Case in point: car seats.
When I was a kid, car seats were for babies, and babies only.
Once you were old enough to hold your head up, you had a regular seat, with a lap belt — unless it was a long car ride, in which case you curled up in a ball on the floor, or you were in a pickup, in which case you and seven other kids sat in the truck bed, rattling around like candy in a pinata.
There have been innumerable safety improvements since those days, and now parents are advised to keep their kids in car seats until they turn 25 years old or move out of the house, whichever comes first.
Car seats keep kids safer — if you can figure out how to install them.
I had to remove both of our car seats recently, to put them into a rental car, and believe me when I say that whatever technological improvements have been made to car seat safety have not extended to their installation.
I began the series of 400 steps required to unhook the seats — pressing buttons, unclipping straps and moving levers. Eventually, though, I could go no further. One strap was stuck, closed tighter than Rupert Murdoch's fist around a $20 bill. No matter how hard I pulled, it wouldn't loosen.
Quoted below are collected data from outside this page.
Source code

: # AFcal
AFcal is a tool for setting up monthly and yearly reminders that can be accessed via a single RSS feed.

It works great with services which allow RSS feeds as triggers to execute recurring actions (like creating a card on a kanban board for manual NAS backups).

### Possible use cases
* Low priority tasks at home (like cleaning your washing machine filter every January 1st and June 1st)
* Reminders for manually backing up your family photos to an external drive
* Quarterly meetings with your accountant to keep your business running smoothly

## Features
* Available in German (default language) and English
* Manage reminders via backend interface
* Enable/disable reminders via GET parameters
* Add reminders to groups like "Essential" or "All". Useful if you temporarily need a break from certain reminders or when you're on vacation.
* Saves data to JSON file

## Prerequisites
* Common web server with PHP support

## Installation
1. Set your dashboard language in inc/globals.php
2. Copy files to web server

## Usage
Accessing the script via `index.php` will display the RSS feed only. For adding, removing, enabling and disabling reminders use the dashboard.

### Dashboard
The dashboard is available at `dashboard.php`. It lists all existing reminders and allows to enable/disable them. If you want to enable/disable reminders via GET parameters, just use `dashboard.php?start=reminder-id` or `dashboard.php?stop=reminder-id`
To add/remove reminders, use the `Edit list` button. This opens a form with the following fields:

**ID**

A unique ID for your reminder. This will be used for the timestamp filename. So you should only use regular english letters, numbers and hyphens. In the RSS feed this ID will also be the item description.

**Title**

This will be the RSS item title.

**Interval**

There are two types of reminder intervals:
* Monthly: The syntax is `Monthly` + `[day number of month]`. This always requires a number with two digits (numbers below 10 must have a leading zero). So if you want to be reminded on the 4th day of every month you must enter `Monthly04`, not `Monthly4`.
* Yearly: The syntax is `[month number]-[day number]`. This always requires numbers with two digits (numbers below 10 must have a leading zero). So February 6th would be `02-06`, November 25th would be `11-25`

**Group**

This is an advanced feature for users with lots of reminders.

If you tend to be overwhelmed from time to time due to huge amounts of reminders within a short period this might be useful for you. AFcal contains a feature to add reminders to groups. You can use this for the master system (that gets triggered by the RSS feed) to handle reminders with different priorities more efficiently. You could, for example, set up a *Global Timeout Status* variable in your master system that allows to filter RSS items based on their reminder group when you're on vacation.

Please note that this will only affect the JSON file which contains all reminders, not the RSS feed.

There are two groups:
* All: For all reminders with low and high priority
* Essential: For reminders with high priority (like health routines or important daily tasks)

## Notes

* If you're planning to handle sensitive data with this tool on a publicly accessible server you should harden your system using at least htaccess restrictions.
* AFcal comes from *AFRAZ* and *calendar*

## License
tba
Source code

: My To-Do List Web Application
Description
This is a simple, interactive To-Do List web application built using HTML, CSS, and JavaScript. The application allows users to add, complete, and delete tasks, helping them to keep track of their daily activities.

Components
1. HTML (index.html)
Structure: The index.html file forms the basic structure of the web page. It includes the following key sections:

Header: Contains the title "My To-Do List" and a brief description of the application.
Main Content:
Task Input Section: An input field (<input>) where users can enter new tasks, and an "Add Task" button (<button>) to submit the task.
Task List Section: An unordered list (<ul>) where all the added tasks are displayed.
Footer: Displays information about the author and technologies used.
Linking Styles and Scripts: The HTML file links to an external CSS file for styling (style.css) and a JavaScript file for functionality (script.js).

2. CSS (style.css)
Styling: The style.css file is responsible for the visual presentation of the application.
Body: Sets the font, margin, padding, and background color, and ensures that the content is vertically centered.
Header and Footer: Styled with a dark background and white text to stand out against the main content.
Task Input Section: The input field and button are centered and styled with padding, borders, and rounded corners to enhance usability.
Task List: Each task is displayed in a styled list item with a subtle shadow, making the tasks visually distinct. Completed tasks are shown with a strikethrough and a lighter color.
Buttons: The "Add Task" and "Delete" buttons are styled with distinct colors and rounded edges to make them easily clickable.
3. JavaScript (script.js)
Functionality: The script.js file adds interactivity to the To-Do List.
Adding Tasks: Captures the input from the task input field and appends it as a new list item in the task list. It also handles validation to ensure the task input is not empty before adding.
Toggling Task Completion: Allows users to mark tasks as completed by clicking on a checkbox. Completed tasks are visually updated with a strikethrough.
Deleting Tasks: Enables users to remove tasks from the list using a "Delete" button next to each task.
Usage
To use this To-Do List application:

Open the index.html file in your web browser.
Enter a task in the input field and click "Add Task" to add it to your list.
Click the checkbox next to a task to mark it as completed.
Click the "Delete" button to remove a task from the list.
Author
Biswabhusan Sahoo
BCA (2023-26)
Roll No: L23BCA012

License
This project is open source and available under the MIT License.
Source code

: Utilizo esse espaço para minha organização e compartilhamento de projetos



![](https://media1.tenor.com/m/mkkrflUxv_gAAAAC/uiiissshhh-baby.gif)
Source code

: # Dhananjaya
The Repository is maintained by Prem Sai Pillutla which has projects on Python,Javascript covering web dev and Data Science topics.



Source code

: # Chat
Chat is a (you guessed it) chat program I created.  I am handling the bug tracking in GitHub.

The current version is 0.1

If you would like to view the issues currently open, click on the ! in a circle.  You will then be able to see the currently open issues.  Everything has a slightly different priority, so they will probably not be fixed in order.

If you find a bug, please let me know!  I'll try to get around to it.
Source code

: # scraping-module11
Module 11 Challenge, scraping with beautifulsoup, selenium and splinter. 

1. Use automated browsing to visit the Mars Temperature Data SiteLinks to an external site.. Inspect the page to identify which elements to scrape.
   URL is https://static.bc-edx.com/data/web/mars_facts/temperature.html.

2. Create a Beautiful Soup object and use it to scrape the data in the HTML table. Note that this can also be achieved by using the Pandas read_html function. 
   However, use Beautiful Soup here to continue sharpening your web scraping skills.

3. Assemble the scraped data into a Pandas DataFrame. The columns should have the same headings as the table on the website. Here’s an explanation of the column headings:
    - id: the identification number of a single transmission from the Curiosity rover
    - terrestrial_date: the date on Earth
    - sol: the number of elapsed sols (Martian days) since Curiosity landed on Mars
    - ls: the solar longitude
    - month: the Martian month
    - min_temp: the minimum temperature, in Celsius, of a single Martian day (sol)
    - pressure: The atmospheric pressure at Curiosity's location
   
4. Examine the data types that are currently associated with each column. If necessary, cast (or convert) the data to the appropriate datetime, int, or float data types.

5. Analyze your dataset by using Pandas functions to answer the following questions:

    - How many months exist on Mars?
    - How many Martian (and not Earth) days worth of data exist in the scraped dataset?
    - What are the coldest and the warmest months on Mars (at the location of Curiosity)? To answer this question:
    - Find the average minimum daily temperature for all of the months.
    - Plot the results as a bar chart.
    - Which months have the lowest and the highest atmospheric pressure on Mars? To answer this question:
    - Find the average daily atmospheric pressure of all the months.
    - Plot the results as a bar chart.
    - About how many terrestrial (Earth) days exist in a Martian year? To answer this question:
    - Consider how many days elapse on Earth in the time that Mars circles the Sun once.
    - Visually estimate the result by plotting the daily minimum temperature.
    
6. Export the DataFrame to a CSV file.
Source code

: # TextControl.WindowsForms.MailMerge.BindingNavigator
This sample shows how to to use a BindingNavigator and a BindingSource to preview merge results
I grunted and swore as the car rental employee stood to the side, watching me as if I were a zoo animal.
"I ... just ... can't ... get ... it ... unhooked," I said, yanking furiously on the strap and sweating like an Arizona Diamondbacks mascot in July.
"I'd help but I don't have any kids," he mumbled, and honestly, I didn't blame him. I do have kids and I still can't figure it out.
But that's technology: Occasionally helpful, but just as often, annoying.
I mean, ask a kid.
Children have the reputation for aptitude when it comes to technology, but watch a 5-year-old try to use a desktop computer and see exactly how skilled they really are.
My son has many times gotten frustrated trying to pull up a video to watch on our computer.
He'll tap the screen, assuring me it's broken.
Because technology has tricked him, and now he thinks every screen is a touch screen.
But technology gets the best of us all. I'm now a person who requires my phone to remember every phone number — from my dad's to the pizza place we order from once a week.
We used to store that information in our heads, but that was before our memories withered in technology's sun.
Now, technology isn't all bad. You can fast-forward through commercials, use an app to find lost keys and conduct a work meeting without ever having to put on pants.
But, as with all technology, there are tradeoffs.
We just have to remember that no matter how good technology gets, we — our brains and our bodies — are the most high-tech gadgets we own.
I mean, if nothing else, we always have a neck to fall back on.